• PROMPT
Down to the last word, output the records below, skipping any images.
########################################
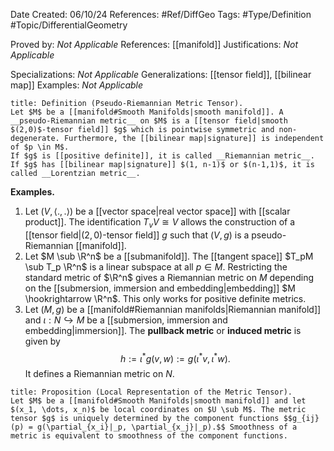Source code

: <div class="topSpace"></div>

Date Created: 06/10/24
References: #Ref/DiffGeo 
Tags: #Type/Definition #Topic/DifferentialGeometry 

Proved by: <i>Not Applicable</i>
References: [[manifold]]
Justifications: <i>Not Applicable</i>

Specializations: <i>Not Applicable</i>
Generalizations: [[tensor field]], [[bilinear map]]
Examples: <i>Not Applicable</i>

``` ad-Definition
title: Definition (Pseudo-Riemannian Metric Tensor).
Let $M$ be a [[manifold#Smooth Manifolds|smooth manifold]]. A __pseudo-Riemannian metric__ on $M$ is a [[tensor field|smooth $(2,0)$-tensor field]] $g$ which is pointwise symmetric and non-degenerate. Furthermore, the [[bilinear map|signature]] is independent of $p \in M$.
If $g$ is [[positive definite]], it is called __Riemannian metric__.
If $g$ has [[bilinear map|signature]] $(1, n-1)$ or $(n-1,1)$, it is called __Lorentzian metric__.

```
**Examples.**
1. Let $(V, \langle ., . \rangle)$ be a [[vector space|real vector space]] with [[scalar product]]. The identification $T_vV \cong V$ allows the construction of a [[tensor field|$(2,0)$-tensor field]] $g$ such that $(V,g)$ is a pseudo-Riemannian [[manifold]].
2. Let $M \sub \R^n$ be a [[submanifold]]. The [[tangent space]] $T_pM \sub T_p \R^n$ is a linear subspace at all $p \in M$. Restricting the standard metric of $\R^n$ gives a Riemannian metric on $M$ depending on the [[submersion, immersion and embedding|embedding]] $M \hookrightarrow \R^n$. This only works for positive definite metrics.
3. Let $(M,g)$ be a [[manifold#Riemannian manifolds|Riemannian manifold]] and $\iota: N \hookrightarrow M$ be a [[submersion, immersion and embedding|immersion]]. The __pullback metric__ or __induced metric__ is given by $$h := \iota^\ast g(v,w) := g(\iota^\ast v, \iota^\ast w).$$ It defines a Riemannian metric on $N$.

``` ad-Proposition
title: Proposition (Local Representation of the Metric Tensor).
Let $M$ be a [[manifold#Smooth Manifolds|smooth manifold]] and let $(x_1, \dots, x_n)$ be local coordinates on $U \sub M$. The metric tensor $g$ is uniquely determined by the component functions $$g_{ij}(p) = g(\partial_{x_i}|_p, \partial_{x_j}|_p).$$ Smoothness of a metric is equivalent to smoothness of the component functions.
```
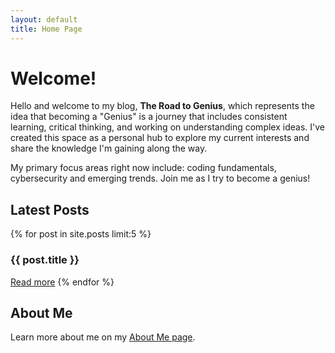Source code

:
 ```yaml
---
layout: default
title: Home Page
---
```

# Welcome!

Hello and welcome to my blog, **The Road to Genius**, which represents the idea that becoming a "Genius" is a journey that includes consistent learning, critical thinking, and working on understanding complex ideas. I've created this space as a personal hub to explore my current interests and share the knowledge I'm gaining along the way.

My primary focus areas right now include: coding fundamentals, cybersecurity and emerging trends. Join me as I try to become a genius!

## Latest Posts

{% for post in site.posts limit:5 %}
  <h3>{{ post.title }}</h3>
  <a href="{{ post.url }}">Read more</a>
{% endfor %} 

## About Me 
<p>Learn more about me on my <a href="{% link about.md %}">About Me page</a>.</p>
########################################
• RESULT FOR THIS EXERCISE
Source code

: <div class="topSpace"></div>

Date Created: 06/10/24
References: #Ref/DiffGeo 
Tags: #Type/Definition #Topic/DifferentialGeometry 

Proved by: <i>Not Applicable</i>
References: [[manifold]]
Justifications: <i>Not Applicable</i>

Specializations: <i>Not Applicable</i>
Generalizations: [[tensor field]], [[bilinear map]]
Examples: <i>Not Applicable</i>

``` ad-Definition
title: Definition (Pseudo-Riemannian Metric Tensor).
Let $M$ be a [[manifold#Smooth Manifolds|smooth manifold]]. A __pseudo-Riemannian metric__ on $M$ is a [[tensor field|smooth $(2,0)$-tensor field]] $g$ which is pointwise symmetric and non-degenerate. Furthermore, the [[bilinear map|signature]] is independent of $p \in M$.
If $g$ is [[positive definite]], it is called __Riemannian metric__.
If $g$ has [[bilinear map|signature]] $(1, n-1)$ or $(n-1,1)$, it is called __Lorentzian metric__.

```
**Examples.**
1. Let $(V, \langle ., . \rangle)$ be a [[vector space|real vector space]] with [[scalar product]]. The identification $T_vV \cong V$ allows the construction of a [[tensor field|$(2,0)$-tensor field]] $g$ such that $(V,g)$ is a pseudo-Riemannian [[manifold]].
2. Let $M \sub \R^n$ be a [[submanifold]]. The [[tangent space]] $T_pM \sub T_p \R^n$ is a linear subspace at all $p \in M$. Restricting the standard metric of $\R^n$ gives a Riemannian metric on $M$ depending on the [[submersion, immersion and embedding|embedding]] $M \hookrightarrow \R^n$. This only works for positive definite metrics.
3. Let $(M,g)$ be a [[manifold#Riemannian manifolds|Riemannian manifold]] and $\iota: N \hookrightarrow M$ be a [[submersion, immersion and embedding|immersion]]. The __pullback metric__ or __induced metric__ is given by $$h := \iota^\ast g(v,w) := g(\iota^\ast v, \iota^\ast w).$$ It defines a Riemannian metric on $N$.

``` ad-Proposition
title: Proposition (Local Representation of the Metric Tensor).
Let $M$ be a [[manifold#Smooth Manifolds|smooth manifold]] and let $(x_1, \dots, x_n)$ be local coordinates on $U \sub M$. The metric tensor $g$ is uniquely determined by the component functions $$g_{ij}(p) = g(\partial_{x_i}|_p, \partial_{x_j}|_p).$$ Smoothness of a metric is equivalent to smoothness of the component functions.
```
Source code

:
 ```yaml
---
layout: default
title: Home Page
---
```

# Welcome!

Hello and welcome to my blog, **The Road to Genius**, which represents the idea that becoming a "Genius" is a journey that includes consistent learning, critical thinking, and working on understanding complex ideas. I've created this space as a personal hub to explore my current interests and share the knowledge I'm gaining along the way.

My primary focus areas right now include: coding fundamentals, cybersecurity and emerging trends. Join me as I try to become a genius!

## Latest Posts

{% for post in site.posts limit:5 %}
  <h3>{{ post.title }}</h3>
  <a href="{{ post.url }}">Read more</a>
{% endfor %} 

## About Me 
<p>Learn more about me on my <a href="{% link about.md %}">About Me page</a>.</p>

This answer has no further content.